== Problem to solve ==
Which lines have the string "Neural"? Copy all of them from the entries below.
┌────────
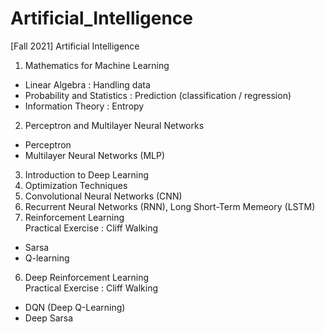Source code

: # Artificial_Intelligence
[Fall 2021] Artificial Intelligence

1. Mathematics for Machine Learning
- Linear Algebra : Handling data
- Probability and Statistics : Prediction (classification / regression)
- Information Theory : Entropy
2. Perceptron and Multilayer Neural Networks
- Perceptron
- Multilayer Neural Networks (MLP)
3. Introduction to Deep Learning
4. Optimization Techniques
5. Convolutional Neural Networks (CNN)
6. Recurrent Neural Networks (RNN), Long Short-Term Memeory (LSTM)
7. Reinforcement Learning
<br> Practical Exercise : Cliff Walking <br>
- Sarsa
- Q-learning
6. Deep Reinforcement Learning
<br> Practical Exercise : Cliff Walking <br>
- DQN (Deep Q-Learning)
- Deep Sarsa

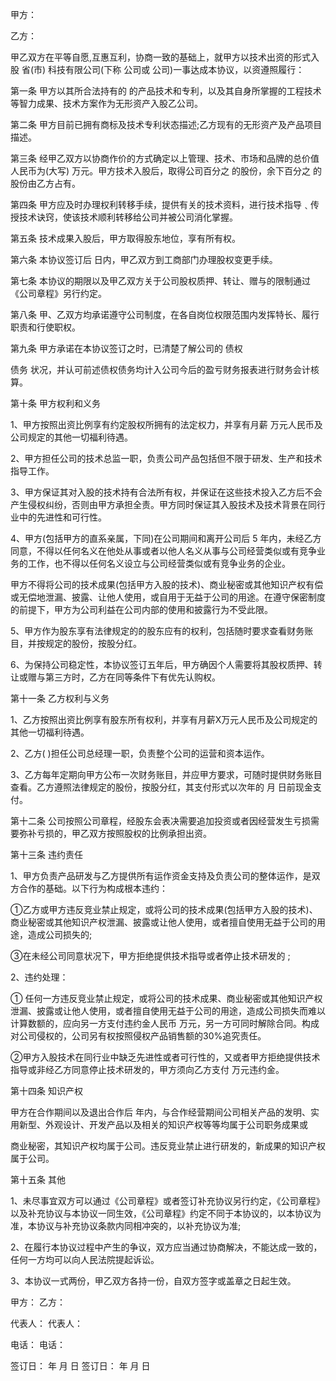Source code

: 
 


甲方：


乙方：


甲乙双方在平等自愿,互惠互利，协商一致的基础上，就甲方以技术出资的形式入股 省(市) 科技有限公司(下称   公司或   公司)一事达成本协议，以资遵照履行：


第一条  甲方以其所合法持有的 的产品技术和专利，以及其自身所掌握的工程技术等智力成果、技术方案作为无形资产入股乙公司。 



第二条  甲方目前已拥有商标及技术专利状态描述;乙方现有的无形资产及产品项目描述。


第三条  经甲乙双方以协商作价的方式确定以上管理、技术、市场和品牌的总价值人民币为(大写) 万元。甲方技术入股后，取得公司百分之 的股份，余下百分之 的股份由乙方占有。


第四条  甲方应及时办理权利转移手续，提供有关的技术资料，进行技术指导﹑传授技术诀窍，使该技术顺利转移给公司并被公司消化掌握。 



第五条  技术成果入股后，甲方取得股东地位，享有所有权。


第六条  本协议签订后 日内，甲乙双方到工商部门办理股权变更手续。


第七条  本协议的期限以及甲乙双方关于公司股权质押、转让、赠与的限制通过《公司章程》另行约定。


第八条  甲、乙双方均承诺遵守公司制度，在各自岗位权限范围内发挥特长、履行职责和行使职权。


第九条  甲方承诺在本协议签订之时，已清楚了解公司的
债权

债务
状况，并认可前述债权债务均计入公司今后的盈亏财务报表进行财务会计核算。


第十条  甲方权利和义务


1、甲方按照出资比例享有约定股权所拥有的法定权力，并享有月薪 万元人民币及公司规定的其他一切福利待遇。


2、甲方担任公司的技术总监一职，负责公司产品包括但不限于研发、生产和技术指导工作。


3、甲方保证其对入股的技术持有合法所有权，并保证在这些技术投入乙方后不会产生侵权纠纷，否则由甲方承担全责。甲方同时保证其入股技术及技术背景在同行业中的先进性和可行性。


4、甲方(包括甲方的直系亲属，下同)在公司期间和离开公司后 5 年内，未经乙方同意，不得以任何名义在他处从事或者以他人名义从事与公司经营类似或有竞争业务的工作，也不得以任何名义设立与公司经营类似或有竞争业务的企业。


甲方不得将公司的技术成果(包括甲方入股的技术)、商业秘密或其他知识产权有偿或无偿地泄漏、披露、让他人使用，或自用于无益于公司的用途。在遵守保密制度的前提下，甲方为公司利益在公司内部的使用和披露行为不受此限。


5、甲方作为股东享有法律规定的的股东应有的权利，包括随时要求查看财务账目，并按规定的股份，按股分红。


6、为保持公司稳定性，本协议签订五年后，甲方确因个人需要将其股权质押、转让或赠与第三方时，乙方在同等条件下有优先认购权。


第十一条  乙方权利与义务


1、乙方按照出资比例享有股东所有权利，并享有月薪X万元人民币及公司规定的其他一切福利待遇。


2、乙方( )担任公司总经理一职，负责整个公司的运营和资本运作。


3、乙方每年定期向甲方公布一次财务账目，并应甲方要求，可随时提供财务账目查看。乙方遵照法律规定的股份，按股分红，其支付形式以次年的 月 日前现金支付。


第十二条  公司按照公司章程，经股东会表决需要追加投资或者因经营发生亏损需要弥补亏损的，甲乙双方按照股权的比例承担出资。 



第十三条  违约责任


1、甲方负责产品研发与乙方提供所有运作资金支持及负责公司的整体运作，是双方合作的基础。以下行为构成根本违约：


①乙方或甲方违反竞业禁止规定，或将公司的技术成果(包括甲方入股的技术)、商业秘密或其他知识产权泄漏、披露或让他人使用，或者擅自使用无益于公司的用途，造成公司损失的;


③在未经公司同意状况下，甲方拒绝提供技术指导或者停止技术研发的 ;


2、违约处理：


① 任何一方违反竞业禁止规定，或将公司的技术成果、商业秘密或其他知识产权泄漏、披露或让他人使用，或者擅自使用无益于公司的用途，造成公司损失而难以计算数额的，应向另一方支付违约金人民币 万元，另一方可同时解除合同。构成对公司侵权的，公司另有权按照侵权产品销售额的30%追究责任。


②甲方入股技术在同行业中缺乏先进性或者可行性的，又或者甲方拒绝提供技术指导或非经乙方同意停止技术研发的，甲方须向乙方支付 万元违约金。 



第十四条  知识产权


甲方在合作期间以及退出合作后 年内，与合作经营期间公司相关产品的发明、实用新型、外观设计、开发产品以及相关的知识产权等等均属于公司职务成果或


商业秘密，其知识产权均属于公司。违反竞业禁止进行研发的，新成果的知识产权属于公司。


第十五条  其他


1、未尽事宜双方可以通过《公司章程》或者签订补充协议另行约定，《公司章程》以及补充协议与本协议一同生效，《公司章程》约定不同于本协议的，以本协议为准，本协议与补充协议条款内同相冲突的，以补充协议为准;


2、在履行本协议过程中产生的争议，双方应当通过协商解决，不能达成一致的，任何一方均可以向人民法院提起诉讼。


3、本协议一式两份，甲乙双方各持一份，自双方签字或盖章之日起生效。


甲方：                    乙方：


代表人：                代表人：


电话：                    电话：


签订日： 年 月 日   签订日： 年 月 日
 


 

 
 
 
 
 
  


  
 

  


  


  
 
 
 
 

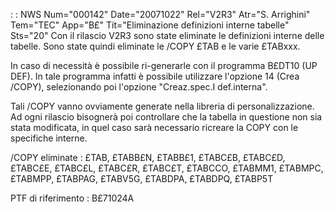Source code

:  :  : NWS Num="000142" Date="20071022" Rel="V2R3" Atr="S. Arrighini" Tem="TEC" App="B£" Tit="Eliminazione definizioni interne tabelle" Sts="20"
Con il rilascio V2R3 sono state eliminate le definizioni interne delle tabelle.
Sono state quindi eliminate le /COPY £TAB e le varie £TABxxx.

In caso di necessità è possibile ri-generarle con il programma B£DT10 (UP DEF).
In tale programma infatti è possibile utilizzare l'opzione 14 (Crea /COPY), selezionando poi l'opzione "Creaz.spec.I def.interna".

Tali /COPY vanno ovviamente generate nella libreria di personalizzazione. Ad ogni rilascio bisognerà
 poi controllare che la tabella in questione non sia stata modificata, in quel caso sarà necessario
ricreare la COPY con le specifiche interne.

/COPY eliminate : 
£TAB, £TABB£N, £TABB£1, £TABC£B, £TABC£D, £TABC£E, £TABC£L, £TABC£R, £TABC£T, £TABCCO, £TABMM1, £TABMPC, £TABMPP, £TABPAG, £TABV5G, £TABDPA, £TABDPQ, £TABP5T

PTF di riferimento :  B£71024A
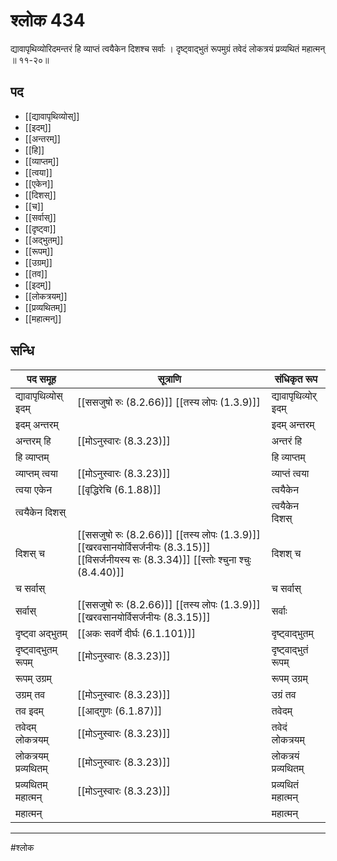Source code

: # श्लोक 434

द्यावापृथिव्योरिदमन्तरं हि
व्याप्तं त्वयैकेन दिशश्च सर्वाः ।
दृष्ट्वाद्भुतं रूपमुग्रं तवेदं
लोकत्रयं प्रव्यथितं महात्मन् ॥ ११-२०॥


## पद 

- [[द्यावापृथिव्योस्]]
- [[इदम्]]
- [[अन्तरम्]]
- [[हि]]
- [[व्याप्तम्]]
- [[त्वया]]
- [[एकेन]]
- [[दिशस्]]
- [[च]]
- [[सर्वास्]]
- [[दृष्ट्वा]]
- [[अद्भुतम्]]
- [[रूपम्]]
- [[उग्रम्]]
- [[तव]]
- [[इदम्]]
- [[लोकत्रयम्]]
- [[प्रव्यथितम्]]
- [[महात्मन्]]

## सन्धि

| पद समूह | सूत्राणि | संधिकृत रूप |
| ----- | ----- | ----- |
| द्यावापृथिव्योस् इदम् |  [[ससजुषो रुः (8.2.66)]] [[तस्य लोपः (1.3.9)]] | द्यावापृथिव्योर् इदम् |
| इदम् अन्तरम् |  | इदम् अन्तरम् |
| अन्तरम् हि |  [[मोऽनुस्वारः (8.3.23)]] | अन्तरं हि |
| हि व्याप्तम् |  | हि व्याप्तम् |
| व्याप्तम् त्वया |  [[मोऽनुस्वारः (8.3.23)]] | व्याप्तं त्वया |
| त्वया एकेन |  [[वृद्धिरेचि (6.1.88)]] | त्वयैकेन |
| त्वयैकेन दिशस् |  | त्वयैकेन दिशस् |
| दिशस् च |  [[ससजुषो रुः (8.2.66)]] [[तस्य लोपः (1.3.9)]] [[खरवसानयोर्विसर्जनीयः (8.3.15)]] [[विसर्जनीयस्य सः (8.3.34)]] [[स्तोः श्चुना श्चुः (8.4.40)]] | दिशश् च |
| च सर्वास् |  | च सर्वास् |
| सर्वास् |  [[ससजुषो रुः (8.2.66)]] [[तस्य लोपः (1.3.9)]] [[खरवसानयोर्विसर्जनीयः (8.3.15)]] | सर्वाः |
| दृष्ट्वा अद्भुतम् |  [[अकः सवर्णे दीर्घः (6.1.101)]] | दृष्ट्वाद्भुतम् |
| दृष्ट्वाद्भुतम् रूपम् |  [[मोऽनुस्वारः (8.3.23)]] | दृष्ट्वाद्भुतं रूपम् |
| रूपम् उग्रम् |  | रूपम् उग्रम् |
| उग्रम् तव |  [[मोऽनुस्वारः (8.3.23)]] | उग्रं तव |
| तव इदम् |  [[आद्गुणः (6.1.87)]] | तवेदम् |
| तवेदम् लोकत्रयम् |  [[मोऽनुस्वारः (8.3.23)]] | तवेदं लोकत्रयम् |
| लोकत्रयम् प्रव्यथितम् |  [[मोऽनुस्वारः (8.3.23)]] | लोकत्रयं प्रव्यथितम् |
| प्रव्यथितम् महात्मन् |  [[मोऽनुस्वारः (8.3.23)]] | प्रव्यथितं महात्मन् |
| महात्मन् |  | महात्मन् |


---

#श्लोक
└────────
┌────────
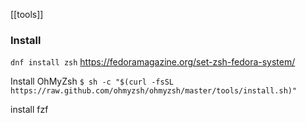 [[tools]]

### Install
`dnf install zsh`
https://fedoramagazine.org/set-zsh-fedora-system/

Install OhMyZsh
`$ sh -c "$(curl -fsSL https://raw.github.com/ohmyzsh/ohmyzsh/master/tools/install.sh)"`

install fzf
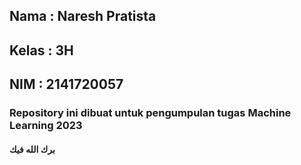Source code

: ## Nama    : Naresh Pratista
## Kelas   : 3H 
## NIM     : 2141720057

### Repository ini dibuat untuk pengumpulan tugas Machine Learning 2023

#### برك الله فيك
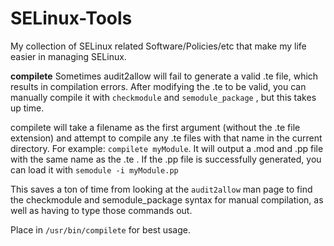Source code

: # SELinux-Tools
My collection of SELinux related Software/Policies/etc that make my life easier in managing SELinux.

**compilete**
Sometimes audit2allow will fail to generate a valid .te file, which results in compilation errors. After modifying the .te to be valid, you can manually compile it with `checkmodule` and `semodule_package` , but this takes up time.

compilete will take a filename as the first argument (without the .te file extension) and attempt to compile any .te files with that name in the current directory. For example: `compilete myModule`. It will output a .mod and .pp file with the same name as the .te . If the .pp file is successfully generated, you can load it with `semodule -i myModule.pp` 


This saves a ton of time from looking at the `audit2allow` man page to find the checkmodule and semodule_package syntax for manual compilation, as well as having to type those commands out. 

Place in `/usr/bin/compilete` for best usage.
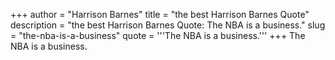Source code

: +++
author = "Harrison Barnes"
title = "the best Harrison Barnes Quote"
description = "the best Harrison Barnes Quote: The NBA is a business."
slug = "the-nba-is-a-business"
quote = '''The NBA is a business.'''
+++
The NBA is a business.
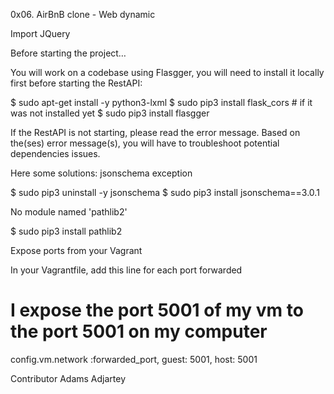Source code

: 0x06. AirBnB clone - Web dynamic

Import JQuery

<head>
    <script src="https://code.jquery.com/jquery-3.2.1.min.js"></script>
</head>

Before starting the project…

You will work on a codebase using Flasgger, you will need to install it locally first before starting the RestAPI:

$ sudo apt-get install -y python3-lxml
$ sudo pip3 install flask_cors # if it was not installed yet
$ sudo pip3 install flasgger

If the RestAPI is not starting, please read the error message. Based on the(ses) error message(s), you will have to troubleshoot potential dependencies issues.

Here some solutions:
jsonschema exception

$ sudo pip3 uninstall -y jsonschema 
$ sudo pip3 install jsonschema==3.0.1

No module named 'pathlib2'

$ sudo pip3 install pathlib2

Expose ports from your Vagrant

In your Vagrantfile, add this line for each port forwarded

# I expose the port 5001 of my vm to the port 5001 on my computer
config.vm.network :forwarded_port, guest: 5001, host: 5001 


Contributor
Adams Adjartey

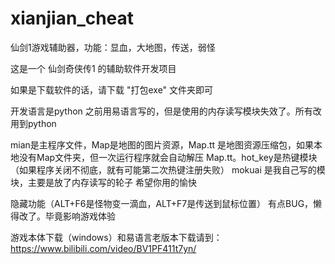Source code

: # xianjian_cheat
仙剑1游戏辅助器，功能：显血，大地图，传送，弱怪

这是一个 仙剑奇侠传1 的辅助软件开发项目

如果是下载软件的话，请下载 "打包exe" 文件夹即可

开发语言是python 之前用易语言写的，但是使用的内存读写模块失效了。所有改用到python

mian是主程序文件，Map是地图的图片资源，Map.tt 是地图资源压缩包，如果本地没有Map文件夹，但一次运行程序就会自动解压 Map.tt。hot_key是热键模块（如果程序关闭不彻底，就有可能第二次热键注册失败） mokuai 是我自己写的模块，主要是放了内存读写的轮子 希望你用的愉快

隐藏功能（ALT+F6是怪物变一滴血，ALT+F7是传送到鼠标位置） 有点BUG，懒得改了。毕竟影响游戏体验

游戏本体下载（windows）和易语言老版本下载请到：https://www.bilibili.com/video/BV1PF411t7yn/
└────────
┌────────
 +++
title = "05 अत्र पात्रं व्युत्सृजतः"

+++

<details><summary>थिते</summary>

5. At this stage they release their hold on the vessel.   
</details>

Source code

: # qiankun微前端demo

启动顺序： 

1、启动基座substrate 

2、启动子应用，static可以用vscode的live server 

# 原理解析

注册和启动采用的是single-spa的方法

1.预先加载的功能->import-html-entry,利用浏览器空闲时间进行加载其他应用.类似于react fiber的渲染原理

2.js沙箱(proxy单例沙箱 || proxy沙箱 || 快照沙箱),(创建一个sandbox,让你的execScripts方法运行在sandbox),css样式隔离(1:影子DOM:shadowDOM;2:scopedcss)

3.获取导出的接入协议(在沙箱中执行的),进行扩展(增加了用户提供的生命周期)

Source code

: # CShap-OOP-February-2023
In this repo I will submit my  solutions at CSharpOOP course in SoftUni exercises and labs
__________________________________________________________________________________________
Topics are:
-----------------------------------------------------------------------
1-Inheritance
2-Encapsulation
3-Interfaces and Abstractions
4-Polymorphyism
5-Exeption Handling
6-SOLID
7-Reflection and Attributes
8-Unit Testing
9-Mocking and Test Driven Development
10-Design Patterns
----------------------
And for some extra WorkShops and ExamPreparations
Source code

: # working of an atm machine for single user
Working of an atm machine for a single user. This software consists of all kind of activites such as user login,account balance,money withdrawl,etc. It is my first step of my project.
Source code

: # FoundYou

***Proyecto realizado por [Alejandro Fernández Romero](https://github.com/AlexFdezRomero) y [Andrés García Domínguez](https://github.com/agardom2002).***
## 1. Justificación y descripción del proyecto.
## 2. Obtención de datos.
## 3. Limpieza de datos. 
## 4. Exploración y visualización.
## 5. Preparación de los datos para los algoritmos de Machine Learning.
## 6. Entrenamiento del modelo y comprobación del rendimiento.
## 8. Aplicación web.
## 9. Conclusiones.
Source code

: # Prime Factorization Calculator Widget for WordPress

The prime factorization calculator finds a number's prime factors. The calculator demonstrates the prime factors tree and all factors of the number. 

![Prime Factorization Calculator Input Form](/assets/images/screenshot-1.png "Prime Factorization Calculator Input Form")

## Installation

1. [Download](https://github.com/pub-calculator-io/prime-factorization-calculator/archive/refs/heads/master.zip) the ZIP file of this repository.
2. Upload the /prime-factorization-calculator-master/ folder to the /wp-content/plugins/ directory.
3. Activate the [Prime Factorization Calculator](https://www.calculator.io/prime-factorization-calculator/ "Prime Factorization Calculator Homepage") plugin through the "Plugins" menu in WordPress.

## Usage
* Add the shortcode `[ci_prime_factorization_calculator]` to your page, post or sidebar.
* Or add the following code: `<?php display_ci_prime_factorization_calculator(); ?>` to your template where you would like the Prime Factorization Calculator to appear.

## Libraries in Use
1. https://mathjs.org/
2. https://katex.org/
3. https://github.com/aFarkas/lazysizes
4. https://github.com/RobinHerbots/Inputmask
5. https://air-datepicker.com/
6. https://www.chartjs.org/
└────────
== Answer box ==
2. Perceptron and Multilayer Neural Networks
- Multilayer Neural Networks (MLP)
5. Convolutional Neural Networks (CNN)
6. Recurrent Neural Networks (RNN), Long Short-Term Memeory (LSTM)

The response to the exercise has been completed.